Un vaste opération de contrôle des prix a abouti à environ 450 amendes d'une valeur supérieure à 650 000 pesos à Sancti Spíritus, à la suite de l'Exercice National d'Actions Conjointes effectué mercredi dernier dans cette province.
L'opération a impliqué la participation d'environ 150 superviseurs qui ont réalisé plus de 500 inspections à divers points du territoire provincial, selon les informations du télécentre Centrovisión Yayabo.
En plus des amendes, les autorités ont ordonné plusieurs ventes forcées, une saisie, la fermeture d'un établissement et diverses mises en garde afin de faire face aux violations économiques détectées.
Les principales irrégularités étaient liées à des prix abusifs ou spéculatifs, à l'absence d'affichages visibles, au manque de factures et à d'autres déficiences dans la commercialisation.
Parmi les produits soumis à des ventes forcées figuraient du détergent, du riz, du concombre, du patate douce, de la malanga, de la papaye, de l'huile et du chou, dont plusieurs sont réglementés par la Résolution 225/2024 du Ministère des Finances et des Prix, qui établit des prix maximaux pour des produits de forte demande.
Les autorités ont insisté sur le fait que "ce type d'actions vise à renforcer la discipline commerciale, à protéger le consommateur et à exiger le respect des réglementations en vigueur sur le marché".
L'opération espirituano se déroule au milieu d'une offensive d'inspection qui s'étend à travers tout le pays.

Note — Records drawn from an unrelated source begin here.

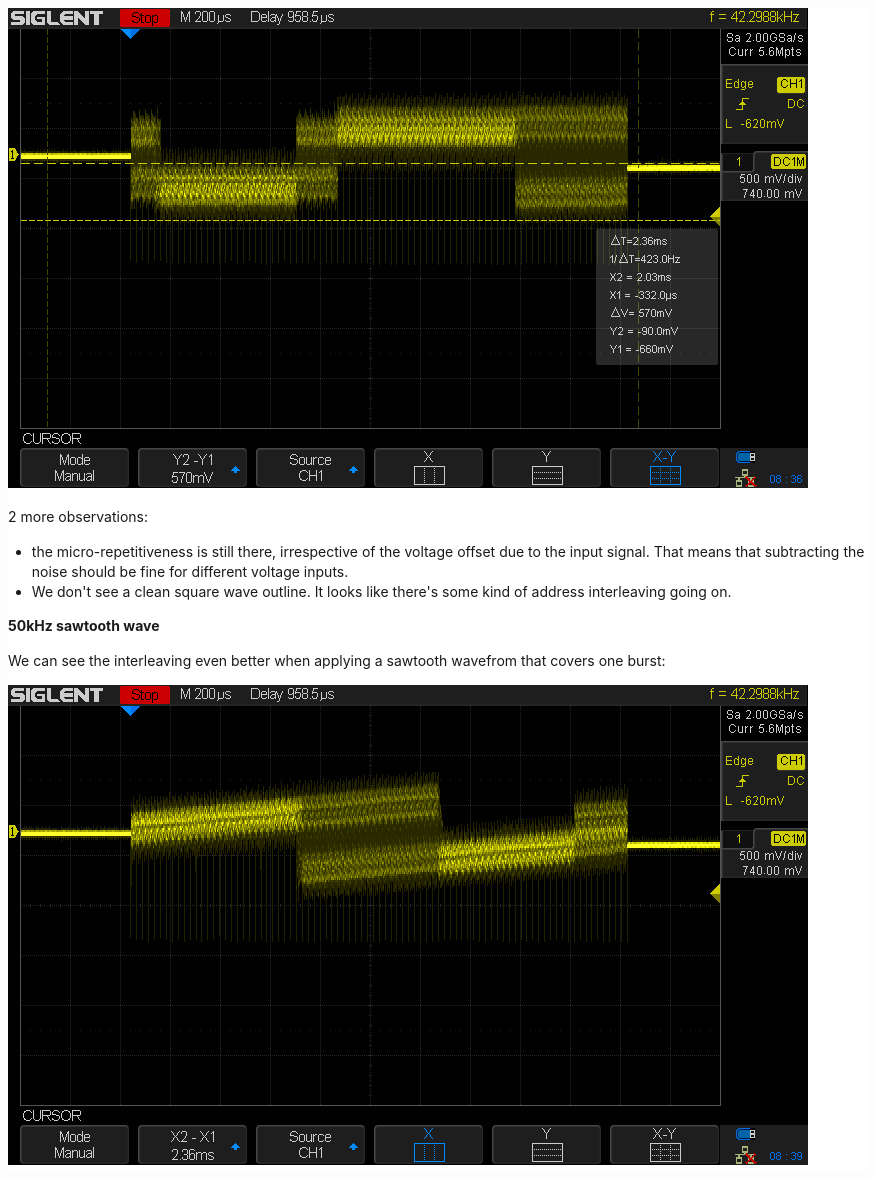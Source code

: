 ![Square wave - full burst](/assets/tds684b/23_square_wave_full.png)

2 more observations:

* the micro-repetitiveness is still there, irrespective of the voltage offset due to the input signal. 
  That means that subtracting the noise should be fine for different voltage inputs.
* We don't see a clean square wave outline. It looks like there's some kind of address interleaving
  going on.

**50kHz sawtooth wave**

We can see the interleaving even better when applying a sawtooth wavefrom that covers one burst:

![Sawtooth wave - full burst](/assets/tds684b/26_sawtooth_full.png)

Ce même jour, à Centro Habana, une vendeuse de pozuelos a reçu deux amendes en une seule journée. Une de 36 000 pesos et l'autre de 10 000 pesos, ce qui a suscité un large débat sur les réseaux sociaux concernant la légalité de sanctionner deux fois le même jour.
L'antécédent le plus récent à l'échelle nationale a été l'Exercice National de Lutte Contre les Violations de Prix qui s'est déroulé du 19 au 21 février, et qui a abouti à 17 000 amendes pour un total de 65,5 millions de pesos, avec des inspections dans plus de 25 100 établissements à travers le pays.
La magnitude des sanctions contraste avec la situation économique précaire de la population cubaine. Le salaire moyen d'État est à peine de 6 930 pesos par mois, équivalent à environ 13 dollars au taux de change informel, ce qui fait de chaque amende un fardeau disproportionné pour ceux qui essaient de générer des revenus dans un contexte de pénurie généralisée.
En Sancti Spíritus, des opérations similaires avaient déjà été enregistrées en 2024, lorsqu'190 amendes ont été infligées et 15 établissements ont été fermés pour violations des prix, en mettant l'accent sur des produits agricoles tels que la malanga, le fruit de la passion, le concombre et la tomate.